## INSTRUCTIONS TO FOLLOW
Only the number is wanted: how many lines of these entries contain the word "original"?

----------------------------------------

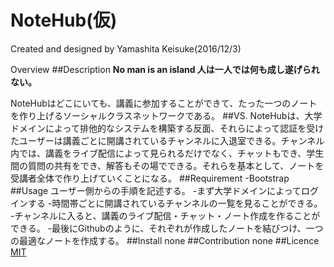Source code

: NoteHub(仮)
=====

Created and designed by Yamashita Keisuke(2016/12/3)

Overview
##Description
**No man is an island 人は一人では何も成し遂げられない。**

NoteHubはどこにいても、講義に参加することができて、たった一つのノートを作り上げるソーシャルクラスネットワークである。
##VS.
NoteHubは、大学ドメインによって排他的なシステムを構築する反面、それらによって認証を受けたユーザーは講義ごとに開講されているチャンネルに入退室できる。チャンネル内では、講義をライブ配信によって見られるだけでなく、チャットもでき、学生間の質問の共有をでき、解答もその場でできる。それらを基本として、ノートを受講者全体で作り上げていくことになる。
##Requirement
-Bootstrap
##Usage
ユーザー側からの手順を記述する。
-まず大学ドメインによってログインする
-時間帯ごとに開講されているチャンネルの一覧を見ることができる。
-チャンネルに入ると、講義のライブ配信・チャット・ノート作成を作ることができる。
-最後にGithubのように、それぞれが作成したノートを結びつけ、一つの最適なノートを作成する。
##Install
none
##Contribution
none
##Licence
[MIT](https://github.com/tcnksm/tool/blob/master/LICENCE)
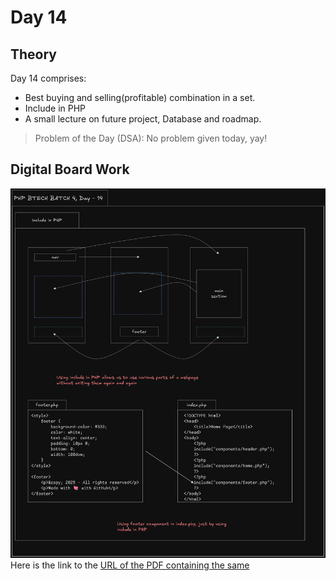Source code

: # Day 14

## Theory
Day 14 comprises: 
- Best buying and selling(profitable) combination in a set.
- Include in PHP
- A small lecture on future project, Database and roadmap.

> Problem of the Day (DSA):
> No problem given today, yay!

## Digital Board Work
![Day 14 Boardwork](../docs/images/Day%2014/Day14_docs.excalidraw.png)
Here is the link to the [URL of the PDF containing the same](../docs/pdfs/Day%2014/Day14_docs.pdf)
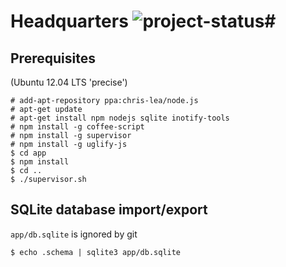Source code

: # Headquarters ![project-status](http://stillmaintained.com/paps/paps-hq.png)#

Prerequisites
-------------

(Ubuntu 12.04 LTS 'precise')

	# add-apt-repository ppa:chris-lea/node.js
	# apt-get update
	# apt-get install npm nodejs sqlite inotify-tools
	# npm install -g coffee-script
	# npm install -g supervisor
	# npm install -g uglify-js
	$ cd app
	$ npm install
	$ cd ..
	$ ./supervisor.sh

SQLite database import/export
-----------------------------

`app/db.sqlite` is ignored by git

	$ echo .schema | sqlite3 app/db.sqlite
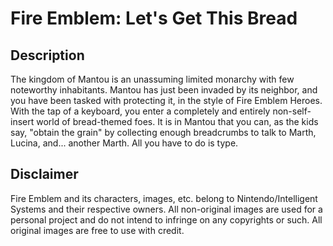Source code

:# Fire Emblem: Let's Get This Bread

## Description
The kingdom of Mantou is an unassuming limited monarchy with few noteworthy inhabitants. Mantou has just been invaded by its neighbor, and you have been tasked with protecting it, in the style of Fire Emblem Heroes. With the tap of a keyboard, you enter a completely and entirely non-self-insert world of bread-themed foes. It is in Mantou that you can, as the kids say, "obtain the grain" by collecting enough breadcrumbs to talk to Marth, Lucina, and... another Marth. All you have to do is type.

## Disclaimer
Fire Emblem and its characters, images, etc. belong to Nintendo/Intelligent Systems and their respective owners. All non-original images are used for a personal project and do not intend to infringe on any copyrights or such.
All original images are free to use with credit.

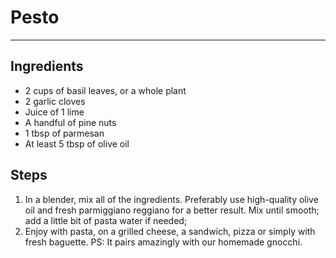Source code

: # Pesto

---

## Ingredients  

- 2 cups of basil leaves, or a whole plant
- 2 garlic cloves
- Juice of 1 lime
- A handful of pine nuts
- 1 tbsp of parmesan
- At least 5 tbsp of olive oil

## Steps

1. In a blender, mix all of the ingredients. Preferably use high-quality olive oil and fresh parmiggiano reggiano for a better result. Mix until smooth; add a little bit of pasta water if needed;
2. Enjoy with pasta, on a grilled cheese, a sandwich, pizza or simply with fresh baguette. PS: It pairs amazingly with our homemade gnocchi.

----------------------------------------

## SOLUTION BELOW
2